Source texts of formatted documents
:::

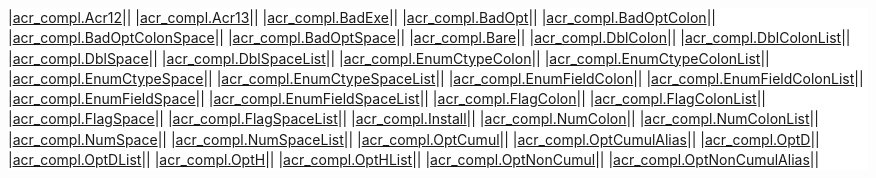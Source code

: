 |[acr_compl.Acr12](/test/atf_comp/acr_compl.Acr12)||
|[acr_compl.Acr13](/test/atf_comp/acr_compl.Acr13)||
|[acr_compl.BadExe](/test/atf_comp/acr_compl.BadExe)||
|[acr_compl.BadOpt](/test/atf_comp/acr_compl.BadOpt)||
|[acr_compl.BadOptColon](/test/atf_comp/acr_compl.BadOptColon)||
|[acr_compl.BadOptColonSpace](/test/atf_comp/acr_compl.BadOptColonSpace)||
|[acr_compl.BadOptSpace](/test/atf_comp/acr_compl.BadOptSpace)||
|[acr_compl.Bare](/test/atf_comp/acr_compl.Bare)||
|[acr_compl.DblColon](/test/atf_comp/acr_compl.DblColon)||
|[acr_compl.DblColonList](/test/atf_comp/acr_compl.DblColonList)||
|[acr_compl.DblSpace](/test/atf_comp/acr_compl.DblSpace)||
|[acr_compl.DblSpaceList](/test/atf_comp/acr_compl.DblSpaceList)||
|[acr_compl.EnumCtypeColon](/test/atf_comp/acr_compl.EnumCtypeColon)||
|[acr_compl.EnumCtypeColonList](/test/atf_comp/acr_compl.EnumCtypeColonList)||
|[acr_compl.EnumCtypeSpace](/test/atf_comp/acr_compl.EnumCtypeSpace)||
|[acr_compl.EnumCtypeSpaceList](/test/atf_comp/acr_compl.EnumCtypeSpaceList)||
|[acr_compl.EnumFieldColon](/test/atf_comp/acr_compl.EnumFieldColon)||
|[acr_compl.EnumFieldColonList](/test/atf_comp/acr_compl.EnumFieldColonList)||
|[acr_compl.EnumFieldSpace](/test/atf_comp/acr_compl.EnumFieldSpace)||
|[acr_compl.EnumFieldSpaceList](/test/atf_comp/acr_compl.EnumFieldSpaceList)||
|[acr_compl.FlagColon](/test/atf_comp/acr_compl.FlagColon)||
|[acr_compl.FlagColonList](/test/atf_comp/acr_compl.FlagColonList)||
|[acr_compl.FlagSpace](/test/atf_comp/acr_compl.FlagSpace)||
|[acr_compl.FlagSpaceList](/test/atf_comp/acr_compl.FlagSpaceList)||
|[acr_compl.Install](/test/atf_comp/acr_compl.Install)||
|[acr_compl.NumColon](/test/atf_comp/acr_compl.NumColon)||
|[acr_compl.NumColonList](/test/atf_comp/acr_compl.NumColonList)||
|[acr_compl.NumSpace](/test/atf_comp/acr_compl.NumSpace)||
|[acr_compl.NumSpaceList](/test/atf_comp/acr_compl.NumSpaceList)||
|[acr_compl.OptCumul](/test/atf_comp/acr_compl.OptCumul)||
|[acr_compl.OptCumulAlias](/test/atf_comp/acr_compl.OptCumulAlias)||
|[acr_compl.OptD](/test/atf_comp/acr_compl.OptD)||
|[acr_compl.OptDList](/test/atf_comp/acr_compl.OptDList)||
|[acr_compl.OptH](/test/atf_comp/acr_compl.OptH)||
|[acr_compl.OptHList](/test/atf_comp/acr_compl.OptHList)||
|[acr_compl.OptNonCumul](/test/atf_comp/acr_compl.OptNonCumul)||
|[acr_compl.OptNonCumulAlias](/test/atf_comp/acr_compl.OptNonCumulAlias)||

:::

Write out all the records exactly, omitting the images.

Source code

: |[acr_compl.Acr12](/test/atf_comp/acr_compl.Acr12)||
|[acr_compl.Acr13](/test/atf_comp/acr_compl.Acr13)||
|[acr_compl.BadExe](/test/atf_comp/acr_compl.BadExe)||
|[acr_compl.BadOpt](/test/atf_comp/acr_compl.BadOpt)||
|[acr_compl.BadOptColon](/test/atf_comp/acr_compl.BadOptColon)||
|[acr_compl.BadOptColonSpace](/test/atf_comp/acr_compl.BadOptColonSpace)||
|[acr_compl.BadOptSpace](/test/atf_comp/acr_compl.BadOptSpace)||
|[acr_compl.Bare](/test/atf_comp/acr_compl.Bare)||
|[acr_compl.DblColon](/test/atf_comp/acr_compl.DblColon)||
|[acr_compl.DblColonList](/test/atf_comp/acr_compl.DblColonList)||
|[acr_compl.DblSpace](/test/atf_comp/acr_compl.DblSpace)||
|[acr_compl.DblSpaceList](/test/atf_comp/acr_compl.DblSpaceList)||
|[acr_compl.EnumCtypeColon](/test/atf_comp/acr_compl.EnumCtypeColon)||
|[acr_compl.EnumCtypeColonList](/test/atf_comp/acr_compl.EnumCtypeColonList)||
|[acr_compl.EnumCtypeSpace](/test/atf_comp/acr_compl.EnumCtypeSpace)||
|[acr_compl.EnumCtypeSpaceList](/test/atf_comp/acr_compl.EnumCtypeSpaceList)||
|[acr_compl.EnumFieldColon](/test/atf_comp/acr_compl.EnumFieldColon)||
|[acr_compl.EnumFieldColonList](/test/atf_comp/acr_compl.EnumFieldColonList)||
|[acr_compl.EnumFieldSpace](/test/atf_comp/acr_compl.EnumFieldSpace)||
|[acr_compl.EnumFieldSpaceList](/test/atf_comp/acr_compl.EnumFieldSpaceList)||
|[acr_compl.FlagColon](/test/atf_comp/acr_compl.FlagColon)||
|[acr_compl.FlagColonList](/test/atf_comp/acr_compl.FlagColonList)||
|[acr_compl.FlagSpace](/test/atf_comp/acr_compl.FlagSpace)||
|[acr_compl.FlagSpaceList](/test/atf_comp/acr_compl.FlagSpaceList)||
|[acr_compl.Install](/test/atf_comp/acr_compl.Install)||
|[acr_compl.NumColon](/test/atf_comp/acr_compl.NumColon)||
|[acr_compl.NumColonList](/test/atf_comp/acr_compl.NumColonList)||
|[acr_compl.NumSpace](/test/atf_comp/acr_compl.NumSpace)||
|[acr_compl.NumSpaceList](/test/atf_comp/acr_compl.NumSpaceList)||
|[acr_compl.OptCumul](/test/atf_comp/acr_compl.OptCumul)||
|[acr_compl.OptCumulAlias](/test/atf_comp/acr_compl.OptCumulAlias)||
|[acr_compl.OptD](/test/atf_comp/acr_compl.OptD)||
|[acr_compl.OptDList](/test/atf_comp/acr_compl.OptDList)||
|[acr_compl.OptH](/test/atf_comp/acr_compl.OptH)||
|[acr_compl.OptHList](/test/atf_comp/acr_compl.OptHList)||
|[acr_compl.OptNonCumul](/test/atf_comp/acr_compl.OptNonCumul)||
|[acr_compl.OptNonCumulAlias](/test/atf_comp/acr_compl.OptNonCumulAlias)||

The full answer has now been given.